The interception in soccer is a small statistic that's easy to overlook, but the impact it can have on a team's play is hard to dismiss.
Winning the ball back, no matter where you are on the pitch, is an ostensibly positive act. It's not a statistic that indicates a team's likelihood to win a game -- there are too many confounding variables for that -- but it does help us describe the play at hand, and it does speak to our ability to win the ball without either waiting for the opposition to cede possession, or resorting to brute force tackling.
Chris Schuler led Real Salt Lake in interceptions through 2013 -- aided in part by the first game of the season against San Jose Earthquakes, a 2-0 win in which he posted 19 interceptions (a league high for 2013). This, despite playing only 16 matches in the regular season.
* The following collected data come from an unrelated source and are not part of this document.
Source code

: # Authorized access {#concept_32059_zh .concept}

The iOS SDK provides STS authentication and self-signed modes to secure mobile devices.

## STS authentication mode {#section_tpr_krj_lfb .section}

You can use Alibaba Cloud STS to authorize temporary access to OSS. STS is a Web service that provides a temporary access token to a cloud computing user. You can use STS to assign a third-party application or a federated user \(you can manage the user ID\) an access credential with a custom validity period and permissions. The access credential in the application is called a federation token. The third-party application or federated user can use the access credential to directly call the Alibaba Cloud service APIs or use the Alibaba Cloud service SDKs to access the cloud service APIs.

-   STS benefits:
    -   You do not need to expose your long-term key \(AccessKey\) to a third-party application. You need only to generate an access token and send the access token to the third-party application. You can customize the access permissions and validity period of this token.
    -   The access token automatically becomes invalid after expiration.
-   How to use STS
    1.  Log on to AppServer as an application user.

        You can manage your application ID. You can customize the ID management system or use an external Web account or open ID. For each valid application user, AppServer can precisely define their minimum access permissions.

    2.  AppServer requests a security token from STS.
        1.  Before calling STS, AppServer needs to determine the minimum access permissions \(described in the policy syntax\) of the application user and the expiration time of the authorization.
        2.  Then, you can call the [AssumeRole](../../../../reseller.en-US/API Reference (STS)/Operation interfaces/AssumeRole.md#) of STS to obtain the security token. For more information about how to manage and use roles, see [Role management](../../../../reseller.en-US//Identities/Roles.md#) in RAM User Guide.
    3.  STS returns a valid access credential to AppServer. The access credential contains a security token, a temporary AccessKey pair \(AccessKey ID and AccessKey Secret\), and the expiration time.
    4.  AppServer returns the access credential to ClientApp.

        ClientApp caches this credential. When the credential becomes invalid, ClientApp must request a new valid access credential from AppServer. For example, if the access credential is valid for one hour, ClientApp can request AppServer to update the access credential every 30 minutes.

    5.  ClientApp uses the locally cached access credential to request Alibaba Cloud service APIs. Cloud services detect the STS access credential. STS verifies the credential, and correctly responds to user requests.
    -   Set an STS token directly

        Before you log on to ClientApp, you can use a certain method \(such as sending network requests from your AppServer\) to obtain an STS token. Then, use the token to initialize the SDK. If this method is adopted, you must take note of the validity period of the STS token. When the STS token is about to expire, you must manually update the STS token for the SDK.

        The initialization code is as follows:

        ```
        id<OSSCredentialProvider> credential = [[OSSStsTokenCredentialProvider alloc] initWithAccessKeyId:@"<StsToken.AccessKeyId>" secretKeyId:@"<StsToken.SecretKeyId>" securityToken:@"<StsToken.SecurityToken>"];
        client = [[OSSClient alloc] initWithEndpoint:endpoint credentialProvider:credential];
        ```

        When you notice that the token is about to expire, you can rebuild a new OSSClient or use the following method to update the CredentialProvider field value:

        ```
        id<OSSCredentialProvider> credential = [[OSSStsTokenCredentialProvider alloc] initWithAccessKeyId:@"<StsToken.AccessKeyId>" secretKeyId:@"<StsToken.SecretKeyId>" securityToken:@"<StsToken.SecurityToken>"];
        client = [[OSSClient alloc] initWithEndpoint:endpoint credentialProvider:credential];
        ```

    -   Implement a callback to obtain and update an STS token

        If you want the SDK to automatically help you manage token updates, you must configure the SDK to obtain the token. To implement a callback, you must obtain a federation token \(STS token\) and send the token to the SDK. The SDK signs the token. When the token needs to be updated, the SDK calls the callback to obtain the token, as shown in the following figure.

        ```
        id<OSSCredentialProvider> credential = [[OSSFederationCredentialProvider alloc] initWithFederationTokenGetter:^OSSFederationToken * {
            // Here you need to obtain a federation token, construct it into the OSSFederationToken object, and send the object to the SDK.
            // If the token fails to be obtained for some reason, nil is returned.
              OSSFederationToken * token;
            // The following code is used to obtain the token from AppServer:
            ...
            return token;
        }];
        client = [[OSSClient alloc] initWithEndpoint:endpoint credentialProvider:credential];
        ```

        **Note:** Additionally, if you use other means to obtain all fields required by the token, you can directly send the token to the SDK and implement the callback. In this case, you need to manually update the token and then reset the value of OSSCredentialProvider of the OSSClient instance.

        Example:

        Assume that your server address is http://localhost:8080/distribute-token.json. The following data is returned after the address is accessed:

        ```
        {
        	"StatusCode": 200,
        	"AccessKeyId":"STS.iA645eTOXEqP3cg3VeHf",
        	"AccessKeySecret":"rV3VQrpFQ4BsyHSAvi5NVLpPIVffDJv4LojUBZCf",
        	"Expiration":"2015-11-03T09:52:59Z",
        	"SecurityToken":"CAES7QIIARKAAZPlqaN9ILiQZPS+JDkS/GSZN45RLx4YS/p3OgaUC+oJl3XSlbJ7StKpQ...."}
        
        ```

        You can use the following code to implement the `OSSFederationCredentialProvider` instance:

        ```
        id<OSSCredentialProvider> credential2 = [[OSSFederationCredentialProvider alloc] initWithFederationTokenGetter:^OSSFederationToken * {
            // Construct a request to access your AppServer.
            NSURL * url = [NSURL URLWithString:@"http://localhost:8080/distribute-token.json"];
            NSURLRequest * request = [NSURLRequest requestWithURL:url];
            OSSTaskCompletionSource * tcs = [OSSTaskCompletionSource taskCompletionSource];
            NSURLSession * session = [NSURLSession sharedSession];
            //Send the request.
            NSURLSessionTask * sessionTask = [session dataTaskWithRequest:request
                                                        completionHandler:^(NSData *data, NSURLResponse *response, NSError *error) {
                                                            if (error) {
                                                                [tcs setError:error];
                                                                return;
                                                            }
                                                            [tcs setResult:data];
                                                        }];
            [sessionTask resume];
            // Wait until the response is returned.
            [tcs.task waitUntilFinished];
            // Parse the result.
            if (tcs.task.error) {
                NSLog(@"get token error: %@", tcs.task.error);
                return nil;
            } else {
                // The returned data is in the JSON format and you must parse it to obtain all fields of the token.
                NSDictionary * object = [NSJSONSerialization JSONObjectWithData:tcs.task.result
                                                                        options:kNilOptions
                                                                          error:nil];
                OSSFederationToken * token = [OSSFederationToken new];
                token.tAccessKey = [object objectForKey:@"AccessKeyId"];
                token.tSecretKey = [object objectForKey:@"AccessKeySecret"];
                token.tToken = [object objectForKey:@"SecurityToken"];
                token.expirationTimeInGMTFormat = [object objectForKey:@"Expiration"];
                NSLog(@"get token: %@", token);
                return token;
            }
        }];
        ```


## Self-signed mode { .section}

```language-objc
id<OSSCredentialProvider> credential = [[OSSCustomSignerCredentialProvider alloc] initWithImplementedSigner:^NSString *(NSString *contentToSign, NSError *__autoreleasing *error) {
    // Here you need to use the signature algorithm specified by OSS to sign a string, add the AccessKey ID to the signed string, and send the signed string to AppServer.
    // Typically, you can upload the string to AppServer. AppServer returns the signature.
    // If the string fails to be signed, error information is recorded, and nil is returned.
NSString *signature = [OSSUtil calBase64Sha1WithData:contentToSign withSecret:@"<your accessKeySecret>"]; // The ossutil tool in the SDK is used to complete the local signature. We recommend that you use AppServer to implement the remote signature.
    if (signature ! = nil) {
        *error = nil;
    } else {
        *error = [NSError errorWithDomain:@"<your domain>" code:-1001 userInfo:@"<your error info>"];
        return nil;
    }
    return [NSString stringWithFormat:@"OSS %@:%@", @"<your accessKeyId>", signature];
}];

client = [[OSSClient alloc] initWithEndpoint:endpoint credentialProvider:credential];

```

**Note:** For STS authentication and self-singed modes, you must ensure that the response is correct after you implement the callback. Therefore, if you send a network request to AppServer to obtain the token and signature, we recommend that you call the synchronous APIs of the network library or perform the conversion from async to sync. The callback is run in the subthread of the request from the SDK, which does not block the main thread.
It's a reasonably wild measure, really. As evidenced below, Schuler steps outside the line of best fit here -- we've listed the ten highest interception-winning players at Real Salt Lake, and among these players, there's a definite trend. Among these 10, the average interceptions-per-90-minutes (not per match, mind) floats between 2 and 3. Schuler sits at 4.75. Yes, nearly five interceptions per 90 minutes played.
This speaks to two major items: First, Schuler largely plays as the center back who pushes forward into the more advanced position of the pairing. This is necessary to win interceptions as a center back -- at least in this volume. Second, it indicates a tendency Schuler has to get sucked forward and to attempt to recover from those positions. While it works most of the time -- or even the vast majority of the time -- it did see him in error-prone positions early on. This is a solvable problem, and indeed, Schuler's late-season and playoff performances paint a very positive picture indeed.
The message is simple: If you win the ball back, you have hopefully (supposing you have not given the ball to the opposition straight away) given your side a better opportunity to get into goalscoring positions. Of course, if forced to choose, the better solution may be simply giving the ball away less frequently, but thankfully we're not in that sort of bifurcated world. (Still, that would explain why Real Salt Lake ranks a bit lower than other teams -- but we can talk more about that later.)